Tarif Baru BPJSBEKASI SELATAN – Badan Penyelenggara Jaminan Sosial (BPJS) Kesehatan akan melakukan penyesuaian tarif iuran per 1 April 2016. Hal ini sesuai dengan Peraturan Presiden (Perpres) Nomor 19 Tahun 2016, yang merupakan perubahan kedua dari Perpres No. 12 Tahun 2013 tentang Jaminan Kesehatan.

Kepala Departemen Manajemen Pelayanan Kesehatan BPJS Jabodetabek, Tavip Hermansyah, kepada awak media mengatakan bahwa dalam Perpres tersebut akan ada beberapa perubahan, diantaranya terkait penyesuaian tarif, pelayanan kesehatan, dan penyesuaian hak kelas perawatan.

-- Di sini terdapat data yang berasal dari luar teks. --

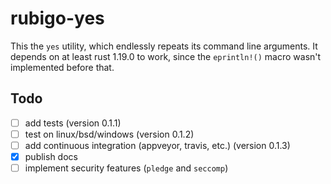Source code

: # rubigo-yes

This the `yes` utility, which endlessly repeats its command line arguments. It
depends on at least rust 1.19.0 to work, since the `eprintln!()` macro wasn't
implemented before that.

## Todo

- [ ] add tests (version 0.1.1)
- [ ] test on linux/bsd/windows (version 0.1.2)
- [ ] add continuous integration (appveyor, travis, etc.)
    (version 0.1.3)
- [X] publish docs
- [ ] implement security features (`pledge` and `seccomp`)
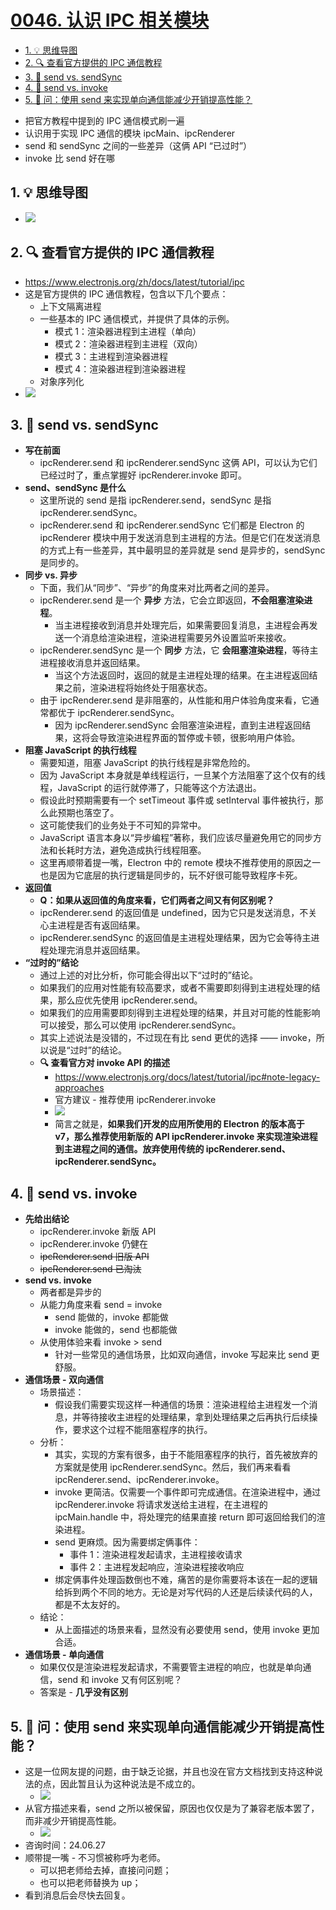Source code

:# [0046. 认识 IPC 相关模块](https://github.com/Tdahuyou/TNotes.electron/tree/main/notes/0046.%20%E8%AE%A4%E8%AF%86%20IPC%20%E7%9B%B8%E5%85%B3%E6%A8%A1%E5%9D%97)

<!-- region:toc -->

- [1. 💡 思维导图](#1--思维导图)
- [2. 🔍 查看官方提供的 IPC 通信教程](#2--查看官方提供的-ipc-通信教程)
- [3. 📒 send vs. sendSync](#3--send-vs-sendsync)
- [4. 📒 send vs. invoke](#4--send-vs-invoke)
- [5. 🤔 问：使用 send 来实现单向通信能减少开销提高性能？](#5--问使用-send-来实现单向通信能减少开销提高性能)

<!-- endregion:toc -->
- 把官方教程中提到的 IPC 通信模式刷一遍
- 认识用于实现 IPC 通信的模块 ipcMain、ipcRenderer
- send 和 sendSync 之间的一些差异（这俩 API “已过时”）
- invoke 比 send 好在哪

## 1. 💡 思维导图

- ![](assets/2024-10-05-22-33-26.png)

## 2. 🔍 查看官方提供的 IPC 通信教程

- https://www.electronjs.org/zh/docs/latest/tutorial/ipc
- 这是官方提供的 IPC 通信教程，包含以下几个要点：
  - 上下文隔离进程
  - 一些基本的 IPC 通信模式，并提供了具体的示例。
    - 模式 1：渲染器进程到主进程（单向）
    - 模式 2：渲染器进程到主进程（双向）
    - 模式 3：主进程到渲染器进程
    - 模式 4：渲染器进程到渲染器进程
  - 对象序列化
- ![](assets/2024-10-05-22-35-18.png)

## 3. 📒 send vs. sendSync

- **写在前面**
  - ipcRenderer.send 和 ipcRenderer.sendSync 这俩 API，可以认为它们已经过时了，重点掌握好 ipcRenderer.invoke 即可。
- **send、sendSync 是什么**
  - 这里所说的 send 是指 ipcRenderer.send，sendSync 是指 ipcRenderer.sendSync。
  - ipcRenderer.send 和 ipcRenderer.sendSync 它们都是 Electron 的 ipcRenderer 模块中用于发送消息到主进程的方法。但是它们在发送消息的方式上有一些差异，其中最明显的差异就是 send 是异步的，sendSync 是同步的。
- **同步 vs. 异步**
  - 下面，我们从“同步”、“异步”的角度来对比两者之间的差异。
  - ipcRenderer.send 是一个 **异步** 方法，它会立即返回，**不会阻塞渲染进程**。
    - 当主进程接收到消息并处理完后，如果需要回复消息，主进程会再发送一个消息给渲染进程，渲染进程需要另外设置监听来接收。
  - ipcRenderer.sendSync 是一个 **同步** 方法，它 **会阻塞渲染进程**，等待主进程接收消息并返回结果。
    - 当这个方法返回时，返回的就是主进程处理的结果。在主进程返回结果之前，渲染进程将始终处于阻塞状态。
  - 由于 ipcRenderer.send 是非阻塞的，从性能和用户体验角度来看，它通常都优于 ipcRenderer.sendSync。
    - 因为 ipcRenderer.sendSync 会阻塞渲染进程，直到主进程返回结果，这将会导致渲染进程界面的暂停或卡顿，很影响用户体验。
- **阻塞 JavaScript 的执行线程**
  - 需要知道，阻塞 JavaScript 的执行线程是非常危险的。
  - 因为 JavaScript 本身就是单线程运行，一旦某个方法阻塞了这个仅有的线程，JavaScript 的运行就停滞了，只能等这个方法退出。
  - 假设此时预期需要有一个 setTimeout 事件或 setInterval 事件被执行，那么此预期也落空了。
  - 这可能使我们的业务处于不可知的异常中。
  - JavaScript 语言本身以“异步编程”著称，我们应该尽量避免用它的同步方法和长耗时方法，避免造成执行线程阻塞。
  - 这里再顺带着提一嘴，Electron 中的 remote 模块不推荐使用的原因之一也是因为它底层的执行逻辑是同步的，玩不好很可能导致程序卡死。
- **返回值**
  - **Q：如果从返回值的角度来看，它们两者之间又有何区别呢？**
  - ipcRenderer.send 的返回值是 undefined，因为它只是发送消息，不关心主进程是否有返回结果。
  - ipcRenderer.sendSync 的返回值是主进程处理结果，因为它会等待主进程处理完消息并返回结果。
- **“过时的”结论**
  - 通过上述的对比分析，你可能会得出以下“过时的”结论。
  - 如果我们的应用对性能有较高要求，或者不需要即刻得到主进程处理的结果，那么应优先使用 ipcRenderer.send。
  - 如果我们的应用需要即刻得到主进程处理的结果，并且对可能的性能影响可以接受，那么可以使用 ipcRenderer.sendSync。
  - 其实上述说法是没错的，不过现在有比 send 更优的选择 —— invoke，所以说是“过时”的结论。
  - **🔍 查看官方对 invoke API 的描述**
    - https://www.electronjs.org/docs/latest/tutorial/ipc#note-legacy-approaches
    - 官方建议 - 推荐使用 ipcRenderer.invoke
    - ![](assets/2024-10-05-22-39-45.png)
    - 简言之就是，**如果我们开发的应用所使用的 Electron 的版本高于 v7，那么推荐使用新版的 API ipcRenderer.invoke 来实现渲染进程到主进程之间的通信。放弃使用传统的 ipcRenderer.send、ipcRenderer.sendSync。**

## 4. 📒 send vs. invoke

- **先给出结论**
  - ipcRenderer.invoke 新版 API
  - ipcRenderer.invoke 仍健在
  - ~~ipcRenderer.send 旧版 API~~
  - ~~ipcRenderer.send 已淘汰~~
- **send vs. invoke**
  - 两者都是异步的
  - 从能力角度来看 send = invoke
    - send 能做的，invoke 都能做
    - invoke 能做的，send 也都能做
  - 从使用体验来看 invoke > send
    - 针对一些常见的通信场景，比如双向通信，invoke 写起来比 send 更舒服。
- **通信场景 - 双向通信**
  - 场景描述：
    - 假设我们需要实现这样一种通信的场景：渲染进程给主进程发一个消息，并等待接收主进程的处理结果，拿到处理结果之后再执行后续操作，要求这个过程不能阻塞程序的执行。
  - 分析：
    - 其实，实现的方案有很多，由于不能阻塞程序的执行，首先被放弃的方案就是使用 ipcRenderer.sendSync。然后，我们再来看看 ipcRenderer.send、ipcRenderer.invoke。
    - invoke 更简洁。仅需要一个事件即可完成通信。在渲染进程中，通过 ipcRenderer.invoke 将请求发送给主进程，在主进程的 ipcMain.handle 中，将处理完的结果直接 return 即可返回给我们的渲染进程。
    - send 更麻烦。因为需要绑定俩事件：
      - 事件 1：渲染进程发起请求，主进程接收请求
      - 事件 2：主进程发起响应，渲染进程接收响应
    - 绑定俩事件处理函数倒也不难，痛苦的是你需要将本该在一起的逻辑给拆到两个不同的地方。无论是对写代码的人还是后续读代码的人，都是不太友好的。
  - 结论：
    - 从上面描述的场景来看，显然没有必要使用 send，使用 invoke 更加合适。
- **通信场景 - 单向通信**
  - 如果仅仅是渲染进程发起请求，不需要管主进程的响应，也就是单向通信，send 和 invoke 又有何区别呢？
  - 答案是 - **几乎没有区别**

## 5. 🤔 问：使用 send 来实现单向通信能减少开销提高性能？

- 这是一位网友提的问题，由于缺乏论据，并且也没在官方文档找到支持这种说法的点，因此暂且认为这种说法是不成立的。
  - ![](assets/2024-10-05-22-42-58.png)
- 从官方描述来看，send 之所以被保留，原因也仅仅是为了兼容老版本罢了，而非减少开销提高性能。
  - ![](assets/2024-10-05-22-46-44.png)
- 咨询时间：24.06.27
- 顺带提一嘴 - 不习惯被称呼为老师。
  - 可以把老师给去掉，直接问问题；
  - 也可以把老师替换为 up；
- 看到消息后会尽快去回复。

“Perubahan tarif iuran ini sudah diperhitungkan sebelumnya. Dimana pemerintah setiap tahun sudah mengkaji dan menghitung iuran layak itu sehingga manfaat yang diterima masyarakat pun sesuai,” kata Tavip, Rabu (16/03).

Penyesuaian tarif iuran itu, lanjut Tavip, diberlakukan untuk kategori peserta mandiri dimana pembayaran setiap bulannya, per bulan April nanti, bagi kelas III menjadi Rp 30 ribu, kelas II menjadi Rp 51 ribu dan kelas I menjadi Rp 80 ribu.

“Penyesuaian kepersertaan ini adalah hanya untuk yang mampu dan melakukan pembayaran mandiri. Sementara yang tidak mampu, pembayaran iuran BPJS 100 persen oleh pemerintah melalui progran PBI (Penerima Bantuan Iuran), baik APBN maupun APBD. Sampai saat ini, lewat Jamkesmas lebih dari 58 persen sudah ditanggung pemerintah,” terangnya.

Selain penyesuaian tarif, BPJS juga sekaligus menyesuaikan denda keterlambatan pembayaran. Dimana dalam Perpres yang baru, telah dihapuskan denda atas keterlambatan pembayaran.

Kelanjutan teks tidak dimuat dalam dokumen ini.